Non si interrompe un'emozione. In questo periodo anomalo per il calcio, dove i campionati nazionali hanno chiuso temporaneamente i battenti per far posto ai Mondiali solo per soldi, viene utile rispolverare lo slogan usato dal maestro Federico Fellini contro la pubblicità in tv che ammazza la struttura narrativa dei film. Immaginando la Serie A, la Premier League o LaLiga come un lungometraggio, non è difficile capire che la pausa tra primo e secondo tempo è troppo ampia anche per lo spettatore più paziente, un buco di sceneggiatura difficile da accettare per capire il senso stesso della trama che si sviluppa in undici, lunghissimi mesi. La sospensione dell'incredulità viene messa a dura prova da Qatar 2022, un evento che solo qualche anno fa sarebbe stato bollato come fantasy vista la sua collocazione geografica e temporale antistorica.

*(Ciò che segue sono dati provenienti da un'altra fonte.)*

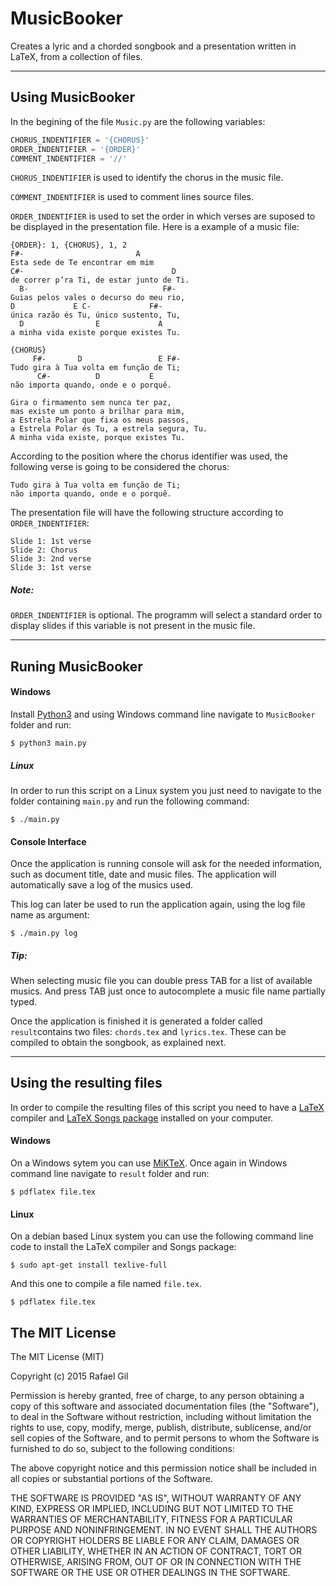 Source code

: # MusicBooker
Creates a lyric and a chorded songbook and a presentation written in LaTeX, from a collection of files.

---

## Using MusicBooker

In the begining of the file `Music.py` are the following variables:

```python
CHORUS_INDENTIFIER = '{CHORUS}'
ORDER_INDENTIFIER = '{ORDER}'
COMMENT_INDENTIFIER = '//'
```

`CHORUS_INDENTIFIER` is used to identify the chorus in the music file.

`COMMENT_INDENTIFIER` is used to comment lines source files.


`ORDER_INDENTIFIER` is used to set the order in which verses are suposed to be displayed in the presentation file. Here is a example of a music file:

```
{ORDER}: 1, {CHORUS}, 1, 2
F#-                         A
Esta sede de Te encontrar em mim
C#-                                 D
de correr p’ra Ti, de estar junto de Ti.
  B-                              F#-
Guias pelos vales o decurso do meu rio,
D             E C-             F#-
única razão és Tu, único sustento, Tu,
  D                E             A
a minha vida existe porque existes Tu.

{CHORUS}
     F#-       D                 E F#-
Tudo gira à Tua volta em função de Ti;
      C#-          D           E
não importa quando, onde e o porquê.

Gira o firmamento sem nunca ter paz,
mas existe um ponto a brilhar para mim,
a Estrela Polar que fixa os meus passos,
a Estrela Polar és Tu, a estrela segura, Tu.
A minha vida existe, porque existes Tu.
```

According to the position where the chorus identifier was used, the following verse is going to be considered the chorus:

```
Tudo gira à Tua volta em função de Ti;
não importa quando, onde e o porquê.
```

The presentation file will have the following structure according to `ORDER_INDENTIFIER`:

```
Slide 1: 1st verse
Slide 2: Chorus
Slide 3: 2nd verse
Slide 3: 1st verse
```
##### Note:

`ORDER_INDENTIFIER` is optional. The programm will select a standard order to display slides if this variable is not present in the music file.


---

## Runing MusicBooker
#### Windows

Install [Python3](http://www.python.org/downloads/) and using Windows command line navigate to `MusicBooker` folder and run:

    $ python3 main.py

##### Linux

In order to run this script on a Linux system you just need to navigate to the folder containing `main.py` and run the following command:

    $ ./main.py

#### Console Interface

Once the application is running console will ask for the needed information, such as document title, date and music files. The application will automatically save a log of the musics used.

This log can later be used to run the application again, using the log file name as argument:

    $ ./main.py log

##### Tip: 

When selecting music file you can double press TAB for a list of available musics. And press TAB just once to autocomplete a music file name partially typed.

Once the application is finished it is generated a folder called `result`contains two files: `chords.tex` and `lyrics.tex`. These can be compiled to obtain the songbook, as explained next.

---

## Using the resulting files

In order to compile the resulting files of this script you need to have a [LaTeX](http://www.latex-project.org/) compiler and [LaTeX Songs package](http://songs.sourceforge.net/) installed on your computer.

#### Windows
On a Windows sytem you can use [MiKTeX](http://miktex.org/). Once again in Windows command line navigate to `result` folder and run:

    $ pdflatex file.tex

#### Linux
On a debian based Linux system you can use the following command line code to install the LaTeX compiler and Songs package:

    $ sudo apt-get install texlive-full
    
And this one to compile a file named `file.tex`.

    $ pdflatex file.tex

## The MIT License

The MIT License (MIT)

Copyright (c) 2015 Rafael Gil

Permission is hereby granted, free of charge, to any person obtaining a copy
of this software and associated documentation files (the "Software"), to deal
in the Software without restriction, including without limitation the rights
to use, copy, modify, merge, publish, distribute, sublicense, and/or sell
copies of the Software, and to permit persons to whom the Software is
furnished to do so, subject to the following conditions:

The above copyright notice and this permission notice shall be included in all
copies or substantial portions of the Software.

THE SOFTWARE IS PROVIDED "AS IS", WITHOUT WARRANTY OF ANY KIND, EXPRESS OR
IMPLIED, INCLUDING BUT NOT LIMITED TO THE WARRANTIES OF MERCHANTABILITY,
FITNESS FOR A PARTICULAR PURPOSE AND NONINFRINGEMENT. IN NO EVENT SHALL THE
AUTHORS OR COPYRIGHT HOLDERS BE LIABLE FOR ANY CLAIM, DAMAGES OR OTHER
LIABILITY, WHETHER IN AN ACTION OF CONTRACT, TORT OR OTHERWISE, ARISING FROM,
OUT OF OR IN CONNECTION WITH THE SOFTWARE OR THE USE OR OTHER DEALINGS IN THE
SOFTWARE.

L'intervallo è un film nel film in cui alcuni degli attori recitano il loro sogno da bambini uscendo dalla realtà quotidiana del club, mentre altri diventano improvvisamente accessori al flusso del racconto. Una digressione ridondante che ogni tifoso utilizzerà per elaborare teorie su come andrà a finire la vicenda della propria squadra del cuore, sapendo che l'attesa, anche se infinita, non placherà il suo desiderio di seguirla fino all'ultimo triplice fischio della stagione. Il regista, in questo caso la FIFA, approfitta del fatto che chi vede sul grande schermo questa strana proiezione calcistica piena di contraddizioni non abbandonerà mai il suo posto in sala perché è troppo legato alle avventure dei protagonisti che animano le scene. Non c'è il minimo dubbio sul fatto che il 'the end' verrà visto da tutti, nessuno escluso, gli interrogativi verranno, invece, sollevati attorno alla coerenza tra la fine e l'inizio della storia. E' quello di cui si dibatterà da qui fino a gennaio, con fan e addetti ai lavori che si trasformeranno in sceneggiatori improvvisati per provare a completare l'opera cercando di seguire nella maniera più lineare possibile il filo del discorso. Sempre che ci sia una logica tra il prima e il dopo quello che succederà nell'emirato, un mondo parallelo che non è dato sapere che riflessi avrà su quello reale una volta finita questa gigantesca allucinazione collettiva. Il Mondiale in Qatar più che scandire i tempi delle nostre vite ci conferma una volta per tutte che il calcio da un bel pezzo è diventato come la televisione: un flusso continuo in cui è impossibile distinguere il gioco dal business. Una pubblicità lunga un mese in mezzo al grande film dei campionati, il peggior spot per il calcio che la mente umana potesse partorire.